[Saved entries]
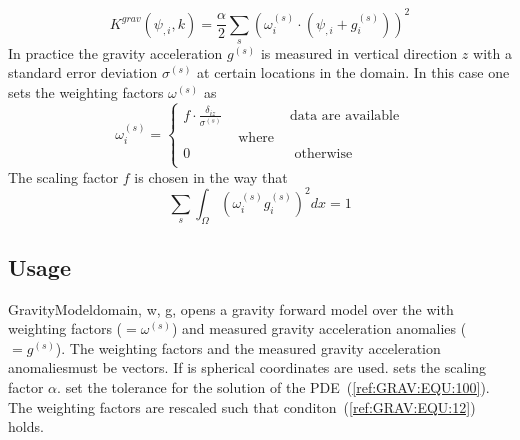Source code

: \begin{equation}\label{ref:GRAV:EQU:10}
K^{grav}(\psi_{,i},k) = \frac{\alpha}{2}\sum_{s} ( \omega^{(s)}_i \cdot (\psi_{,i}+ g^{(s)}_i) ) ^2
\end{equation} 
In practice the gravity acceleration $g^{(s)}$ is measured in vertical direction $z$ with a 
standard error deviation $\sigma^{(s)}$ at certain locations in the domain. In this case
one sets the weighting factors $\omega^{(s)}$ as
\begin{equation}\label{ref:GRAV:EQU:11}
\omega^{(s)}_i 
= \left\{
\begin{array}{lcl}
f \cdot  \frac{\delta_{iz}}{\sigma^{(s)}} & & \mbox{data are available} \\
& \mbox{ where } & \\
0 & & \mbox{ otherwise } \\
\end{array}
\right.
\end{equation} 
The scaling factor $f$ is chosen in the way that 
\begin{equation}\label{ref:GRAV:EQU:12}
\sum_{s} \int_{\Omega} ( \omega^{(s)}_i g^{(s)}_i ) ^2 dx =1 
\end{equation} 

\subsection{Usage}


\begin{classdesc}{GravityModel}{domain, 
w, g,
}
opens a gravity forward model over the \Domain {} with 
weighting factors  ($=\omega^{(s)}$) and measured gravity acceleration anomalies ($=g^{(s)}$).
The weighting factors and the  measured gravity acceleration anomalies\var must be vectors.
If  is \True spherical coordinates are used. 
 sets the scaling factor $\alpha$. 
 set the tolerance for the solution of the PDE~(\ref{ref:GRAV:EQU:100}).
The weighting factors are rescaled such that conditon~(\ref{ref:GRAV:EQU:12}) holds.
\end{classdesc}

Exercise prompt: What lines above contain the string "with"? Copy all of them.

Answer for this exercise:
In practice the gravity acceleration $g^{(s)}$ is measured in vertical direction $z$ with a 
opens a gravity forward model over the \Domain {} with 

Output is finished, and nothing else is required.